1

Suppose I have $k$ balls, $n$ urns, and the urns are grouped into $2r+1$ sets where each set contains $\frac{n}{2r+1}$ urns. Assume that $n$ is a multiple of $2r+1$. (The choice of $2r+1$ rather than $r$ is just to emphasise that the number of sets it odd).

I want to calculate the probability that I randomly place all $k$ balls in the urns (each urn can contain at most one ball), such that there are no balls in at least $r+1$ of the sets of urns.

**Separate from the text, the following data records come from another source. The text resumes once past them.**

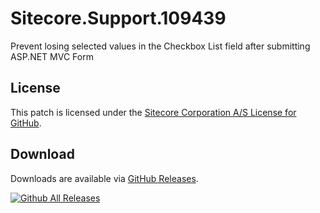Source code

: # Sitecore.Support.109439
Prevent losing selected values in the Checkbox List field  after submitting ASP.NET MVC Form

## License  
This patch is licensed under the [Sitecore Corporation A/S License for GitHub](https://github.com/sitecoresupport/Sitecore.Support.109439/blob/master/LICENSE).  

## Download  
Downloads are available via [GitHub Releases](https://github.com/sitecoresupport/Sitecore.Support.109439/releases).  

[![Github All Releases](https://img.shields.io/github/downloads/SitecoreSupport/Sitecore.Support.109439/total.svg)](https://github.com/SitecoreSupport/Sitecore.Support.109439/releases)
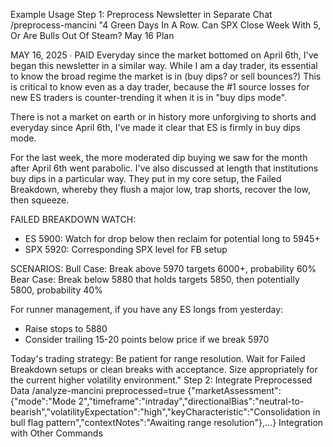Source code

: Example Usage
Step 1: Preprocess Newsletter in Separate Chat
/preprocess-mancini "4 Green Days In A Row. Can SPX Close Week With 5, Or Are Bulls Out Of Steam? May 16 Plan

MAY 16, 2025 ∙ PAID
Everyday since the market bottomed on April 6th, I've began this newsletter in a similar way. While I am a day trader, its essential to know the broad regime the market is in (buy dips? or sell bounces?) This is critical to know even as a day trader, because the #1 source losses for new ES traders is counter-trending it when it is in "buy dips mode".

There is not a market on earth or in history more unforgiving to shorts and everyday since April 6th, I've made it clear that ES is firmly in buy dips mode.

For the last week, the more moderated dip buying we saw for the month after April 6th went parabolic. I've also discussed at length that institutions buy dips in a particular way. They put in my core setup, the Failed Breakdown, whereby they flush a major low, trap shorts, recover the low, then squeeze.

FAILED BREAKDOWN WATCH:
- ES 5900: Watch for drop below then reclaim for potential long to 5945+
- SPX 5920: Corresponding SPX level for FB setup

SCENARIOS:
Bull Case: Break above 5970 targets 6000+, probability 60%
Bear Case: Break below 5880 that holds targets 5850, then potentially 5800, probability 40%

For runner management, if you have any ES longs from yesterday:
- Raise stops to 5880
- Consider trailing 15-20 points below price if we break 5970

Today's trading strategy: Be patient for range resolution. Wait for Failed Breakdown setups or clean breaks with acceptance. Size appropriately for the current higher volatility environment."
Step 2: Integrate Preprocessed Data
/analyze-mancini preprocessed=true {"marketAssessment":{"mode":"Mode 2","timeframe":"intraday","directionalBias":"neutral-to-bearish","volatilityExpectation":"high","keyCharacteristic":"Consolidation in bull flag pattern","contextNotes":"Awaiting range resolution"},...}
Integration with Other Commands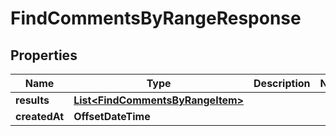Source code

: 

# FindCommentsByRangeResponse


## Properties

| Name | Type | Description | Notes |
|------------ | ------------- | ------------- | -------------|
|**results** | [**List&lt;FindCommentsByRangeItem&gt;**](FindCommentsByRangeItem.md) |  |  |
|**createdAt** | **OffsetDateTime** |  |  |



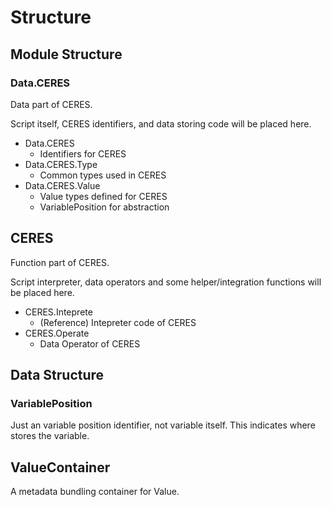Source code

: Structure
====

## Module Structure

### Data.CERES

Data part of CERES.

Script itself, CERES identifiers, and data storing code will be placed here.

* Data.CERES
  * Identifiers for CERES
* Data.CERES.Type
  * Common types used in CERES
* Data.CERES.Value
  * Value types defined for CERES
  * VariablePosition for abstraction

## CERES

Function part of CERES.

Script interpreter, data operators and some helper/integration functions will be placed here.

* CERES.Inteprete
  * (Reference) Intepreter code of CERES
* CERES.Operate
  * Data Operator of CERES

## Data Structure

### VariablePosition

Just an variable position identifier, not variable itself.
This indicates where stores the variable.

## ValueContainer

A metadata bundling container for Value.
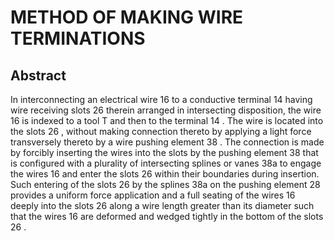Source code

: # METHOD OF MAKING WIRE TERMINATIONS

## Abstract
In interconnecting an electrical wire 16 to a conductive terminal 14 having wire receiving slots 26 therein arranged in intersecting disposition, the wire 16 is indexed to a tool T and then to the terminal 14 . The wire is located into the slots 26 , without making connection thereto by applying a light force transversely thereto by a wire pushing element 38 . The connection is made by forcibly inserting the wires into the slots by the pushing element 38 that is configured with a plurality of intersecting splines or vanes 38a to engage the wires 16 and enter the slots 26 within their boundaries during insertion. Such entering of the slots 26 by the splines 38a on the pushing element 28 provides a uniform force application and a full seating of the wires 16 deeply into the slots 26 along a wire length greater than its diameter such that the wires 16 are deformed and wedged tightly in the bottom of the slots 26 .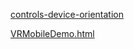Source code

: 

[controls-device-orientation]( ./controls-device-orientation/misc_controls_deviceorientation-ta-r1.html )

[VRMobileDemo.html]( ./controls-device-orientation/VRMobileDemo.html )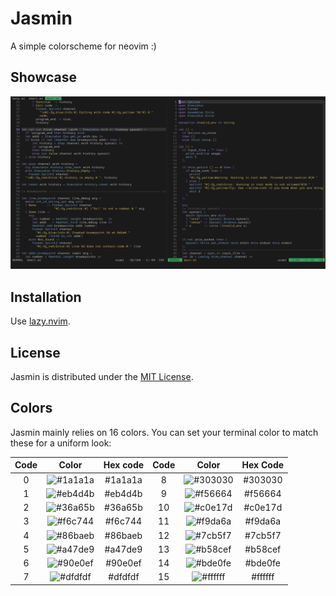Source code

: # Jasmin

A simple colorscheme for neovim :)

## Showcase

![ocaml](./imgs/nvim.png)

## Installation

Use [lazy.nvim](https://github.com/folke/lazy.nvim).

## License

Jasmin is distributed under the [MIT License](./LICENSE).

## Colors

Jasmin mainly relies on 16 colors.
You can set your terminal color to match these for a uniform look:

| Code | Color                                                         | Hex code | Code | Color                                                         | Hex Code |
|:----:|:-------------------------------------------------------------:|:--------:|:----:|:-------------------------------------------------------------:|:--------:|
| 0    | ![#1a1a1a](https://place-hold.it/100x40/1a1a1a/000000?text=+) | #1a1a1a  | 8    | ![#303030](https://place-hold.it/100x40/303030/000000?text=+) | #303030  |
| 1    | ![#eb4d4b](https://place-hold.it/100x40/eb4d4b/000000?text=+) | #eb4d4b  | 9    | ![#f56664](https://place-hold.it/100x40/f56664/000000?text=+) | #f56664  |
| 2    | ![#36a65b](https://place-hold.it/100x40/36a65b/000000?text=+) | #36a65b  | 10   | ![#c0e17d](https://place-hold.it/100x40/c0e17d/000000?text=+) | #c0e17d  |
| 3    | ![#f6c744](https://place-hold.it/100x40/f6c744/000000?text=+) | #f6c744  | 11   | ![#f9da6a](https://place-hold.it/100x40/f9da6a/000000?text=+) | #f9da6a  |
| 4    | ![#86baeb](https://place-hold.it/100x40/86baeb/000000?text=+) | #86baeb  | 12   | ![#7cb5f7](https://place-hold.it/100x40/7cb5f7/000000?text=+) | #7cb5f7  |
| 5    | ![#a47de9](https://place-hold.it/100x40/a47de9/000000?text=+) | #a47de9  | 13   | ![#b58cef](https://place-hold.it/100x40/b58cef/000000?text=+) | #b58cef  |
| 6    | ![#90e0ef](https://place-hold.it/100x40/90e0ef/000000?text=+) | #90e0ef  | 14   | ![#bde0fe](https://place-hold.it/100x40/bde0fe/000000?text=+) | #bde0fe  |
| 7    | ![#dfdfdf](https://place-hold.it/100x40/dfdfdf/000000?text=+) | #dfdfdf  | 15   | ![#ffffff](https://place-hold.it/100x40/ffffff/000000?text=+) | #ffffff  |

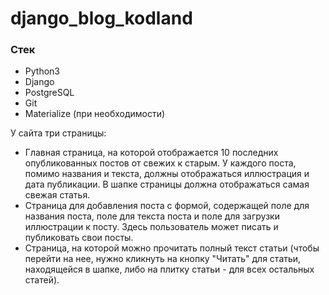 # django_blog_kodland
### Стек

- Python3
- Django
- PostgreSQL
- Git
- Materialize (при необходимости)


У сайта три страницы:

- Главная страница, на которой отображается 10 последних опубликованных постов от свежих к старым. У каждого поста, помимо названия и текста, должны отображаться иллюстрация и  дата публикации. В шапке страницы должна отображаться самая свежая статья.
- Страница для добавления поста с формой, содержащей поле для названия поста, поле для текста поста и поле для загрузки иллюстрации к посту. Здесь пользователь может писать и публиковать свои посты.
- Страница, на которой можно прочитать полный текст статьи (чтобы перейти на нее, нужно кликнуть на кнопку "Читать" для статьи, находящейся в шапке, либо на плитку статьи - для всех остальных статей).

Additionally I am interested in calculating the following partition function: $$ Z = \sum_{k=0}^n \left[ e^{-bk} \times (\text{number of instances of none of the } k \text{ balls are in } r+1 \text{ sets of urns}) \right] $$ for some $O(1)$ constant $b$.

  • I'm a bit confused. If each urn can contain at most one ball, then the probability that you place all $k$ balls in one of the urns is zero unless $k\le1$. I guess you just want to place them in urns - such that $r+1$ sets are empty? – Matija Apr 10 '24 at 21:32
  • Poor phrasing: I mean I want $k$ balls to be placed in an urn (not the same urn). Sorry for the confusion! – Hans Schmuber Apr 12 '24 at 14:53

1 Answers1

1

Denote $R=2r+1$ and $m = \frac{n}{R}$ and $B={R \choose r+1}$.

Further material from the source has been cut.